▶ [What is required]:
Count the lines below that carry the word "cite". Answer with that number alone.

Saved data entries
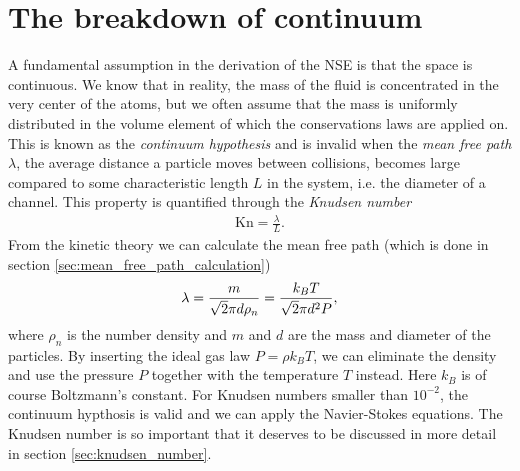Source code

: \section{The breakdown of continuum}
\label{sec:continuum_breakdown}
A fundamental assumption in the derivation of the NSE is that the space is continuous. We know that in reality, the mass of the fluid is concentrated in the very center of the atoms, but we often assume that the mass is uniformly distributed in the volume element of which the conservations laws are applied on. This is known as the \textit{continuum hypothesis} and is invalid when the \textit{mean free path} $\lambda$, the average distance a particle moves between collisions, becomes large compared to some characteristic length $L$ in the system, i.e. the diameter of a channel\cite{karniadakis2005microflows}. This property is quantified through the \textit{Knudsen number}
\begin{align}
	\text{Kn} = \frac{\lambda}{L}.
\end{align}
From the kinetic theory we can calculate the mean free path (which is done in section \ref{sec:mean_free_path_calculation})
\begin{align}
	\lambda = {m\over \sqrt 2 \pi d \rho_n} = {k_B T\over \sqrt 2 \pi d^2 P},
\end{align}
where $\rho_n$ is the number density and $m$ and $d$ are the mass and diameter of the particles. By inserting the ideal gas law $P = \rho k_BT$, we can eliminate the density and use the pressure $P$ together with the temperature $T$ instead. Here $k_B$ is of course Boltzmann's constant. For Knudsen numbers smaller than $10^{-2}$, the continuum hypthosis is valid and we can apply the Navier-Stokes equations\cite{karniadakis2005microflows}. The Knudsen number is so important that it deserves to be discussed in more detail in section \ref{sec:knudsen_number}.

▶ [Response area]:
2